We certainly have enough, already, of almost everything conceivable, and an agreed excess of quite a few – foods, houses, cars - come to the public mind almost daily in one scandal of indulgences (obesity?) or another (Macmansions?) or another (exec remuneration?). These are remarkable for all being material excesses. We do not suffer an excess of probity, transparency, honesty, ….pick a virtue and we ain't got it much, in public at least, except for celebrations like Australia Day rituals of reward which are not media magnets for the rest of the year. So much for virtuous role modelling.

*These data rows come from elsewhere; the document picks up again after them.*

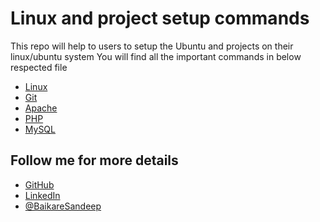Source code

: # Linux and project setup commands

This repo will help to users to setup the Ubuntu and projects on their linux/ubuntu system
You will find all the important commands in below respected file

- [Linux](linux.md)
- [Git](git.md)
- [Apache](apache.md)
- [PHP](php.md)
- [MySQL](mysql.md)
  
## Follow me for more details
- [GitHub](https://github.com/baikaresandip/)
- [LinkedIn](https://www.linkedin.com/in/sandip-baikare/)
- [@BaikareSandeep](https://x.com/BaikareSandeep)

And we know we cannot constrain greed (because it's somehow incentively associated with the virtues of private enterprise and personal choice), but we will "quarantine" some benefactors of the public purse from spending their meagre takings on the needs and indulgences of their choice. They are to be quarantined for not knowing enough to buy right (see Our public moral base below for the thinking which sustains this discrimination). Can the alleged ingrained bad buying habits of the poor be any different, as habits, than those of their material betters who flourish in the greed slaking disciplines of high finance and corporate leadership?


The argument
That we over-provided for many parts of our society is undeniable, except by those who believe that there is no such thing as greed or excess – that is, that there can never be too much of anything. Many of us are confused about this. We know that people who should know better ("the best and brightest"), are unable to control reaching for luxury and that there are no objective performance constraints on them from doing so if they can put out their hands towards them. The very public case of Cherie Blair is analysed here. Further UK background is here in a report called "Sinking and swimming: understanding Britain's unmet needs". An Australian approach is outlined in The Road Home.


We also know that continued lifestyle improvements and increased acquisitions do not raise perceived life value (i.e. happiness and its affiliates like self-esteem). See AC Grayling for the insides of this apparent fact. Meanwhile, executive remuneration remains uncontrolled by performance outcomes and increasingly distant from workers' pay. It can no longer be argued that these levels are required for competitive reasons, since those have been scorched by the GFC. In addition, They are sustained by spinoff 'industries' (for example, luxury car, boat and golf club) sales. This pattern is not an artefact of the last ten years. The insights can be found in Keynes (below) and pre-configured in Adam Smith's full works which constrain the economy to a supporting cast of the human story, not the star.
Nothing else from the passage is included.